Q1. Let the sample least squares model be \({\boldsymbol{\mathrm{y} } }={\mathbb{X} }{\boldsymbol{\mathrm{b} } }+{\boldsymbol{\mathrm{e} } }\) where \({\mathbb{X} }=[x_{ij}]_{n\times p}\) with \(n=89\) and \(p=3\). Write \({\mathbb{X} }=[ {\boldsymbol{\mathrm{1} } } \; {\boldsymbol{\mathrm{w} } } \; {\boldsymbol{\mathrm{c} } }]\).

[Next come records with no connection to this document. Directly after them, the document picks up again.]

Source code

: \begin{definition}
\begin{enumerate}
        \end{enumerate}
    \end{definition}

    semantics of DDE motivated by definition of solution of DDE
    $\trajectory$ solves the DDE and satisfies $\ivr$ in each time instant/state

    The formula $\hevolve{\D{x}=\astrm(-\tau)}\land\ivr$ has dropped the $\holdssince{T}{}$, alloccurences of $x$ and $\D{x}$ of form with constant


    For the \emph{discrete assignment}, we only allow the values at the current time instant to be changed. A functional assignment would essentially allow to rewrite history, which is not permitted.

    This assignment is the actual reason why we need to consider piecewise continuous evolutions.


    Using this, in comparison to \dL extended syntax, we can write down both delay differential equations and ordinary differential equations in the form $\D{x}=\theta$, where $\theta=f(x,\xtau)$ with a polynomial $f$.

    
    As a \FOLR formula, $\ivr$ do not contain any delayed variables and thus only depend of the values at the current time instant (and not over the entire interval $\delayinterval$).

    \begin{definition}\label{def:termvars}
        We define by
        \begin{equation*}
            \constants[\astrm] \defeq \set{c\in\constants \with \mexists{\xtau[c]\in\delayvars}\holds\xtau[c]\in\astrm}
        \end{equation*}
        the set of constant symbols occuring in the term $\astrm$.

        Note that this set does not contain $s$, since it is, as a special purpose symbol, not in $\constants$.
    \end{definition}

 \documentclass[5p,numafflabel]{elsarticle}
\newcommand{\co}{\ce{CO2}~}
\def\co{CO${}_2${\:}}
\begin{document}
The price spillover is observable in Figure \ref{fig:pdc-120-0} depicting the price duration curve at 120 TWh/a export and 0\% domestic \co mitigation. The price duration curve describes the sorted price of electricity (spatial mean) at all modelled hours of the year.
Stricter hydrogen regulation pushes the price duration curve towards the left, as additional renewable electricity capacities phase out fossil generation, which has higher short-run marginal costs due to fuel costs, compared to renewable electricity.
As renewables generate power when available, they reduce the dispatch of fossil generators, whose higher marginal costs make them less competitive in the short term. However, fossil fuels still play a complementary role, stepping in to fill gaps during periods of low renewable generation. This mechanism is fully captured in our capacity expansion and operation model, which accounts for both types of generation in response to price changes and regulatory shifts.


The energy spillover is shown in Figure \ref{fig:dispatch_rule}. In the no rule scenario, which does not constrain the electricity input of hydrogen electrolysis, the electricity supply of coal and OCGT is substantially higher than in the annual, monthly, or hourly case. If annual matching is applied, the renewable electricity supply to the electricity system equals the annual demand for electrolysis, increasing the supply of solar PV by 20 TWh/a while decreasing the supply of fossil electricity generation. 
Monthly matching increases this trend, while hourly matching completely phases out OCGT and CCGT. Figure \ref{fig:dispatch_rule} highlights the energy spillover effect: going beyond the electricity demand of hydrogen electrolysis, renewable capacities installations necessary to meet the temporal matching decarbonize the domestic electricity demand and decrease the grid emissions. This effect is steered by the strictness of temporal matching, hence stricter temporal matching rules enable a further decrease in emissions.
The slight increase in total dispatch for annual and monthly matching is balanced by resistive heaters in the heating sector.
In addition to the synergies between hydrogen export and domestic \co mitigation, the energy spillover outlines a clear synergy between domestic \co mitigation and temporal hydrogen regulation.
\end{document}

Here, \(y_i\) is the log Sunday circulation of the \(i\)th paper, \({\boldsymbol{\mathrm{1} } }\) is a column vector of ones, \(w_{i}\) is the log weekday circulation of the \(i\)th paper, and \(c_{i}\) is the binary explanatory variable taking value 1 for tabloids with a serious competitor.

  1. Suppose a new Sunday edition is proposed for a serious (i.e., non-tabloid) weekday paper with a circulation of 150,000. Find the numeric value of a row vector \({\boldsymbol{\mathrm{x} } }^*\) and a column vector \({\boldsymbol{\mathrm{b} } }\) such that \({\boldsymbol{\mathrm{x^*} } }{\boldsymbol{\mathrm{b} } }\) gives the least squares prediction of the log circulation for the proposed Sunday edition.

Q1a Solution

\({\boldsymbol{\mathrm{x} } }^*\) = [1, log(150,000), 0]. The first value is the intercept, the second value is the log of the weekday circulation, and the last is 0 because we are told it is a serious paper.

\({\boldsymbol{\mathrm{b} } }\) = [-0.44730, 1.06133, -0.53137], the coefficients from the linear model.

  1. Find a standard error for this prediction, using matrix methods, and hence use a normal approximation to find a confidence interval for the expected logarithm of Sunday circulation.

Q1b Solution

Recall that the standard error for the expected value of a prediction is given by \(SE({\boldsymbol{\mathrm{x^*b} } }) = s\sqrt{{\boldsymbol{\mathrm{x^*} } }(\mathbb{X}^T\mathbb{X})^{-1}{\boldsymbol{\mathrm{x^{*T}} } }}\).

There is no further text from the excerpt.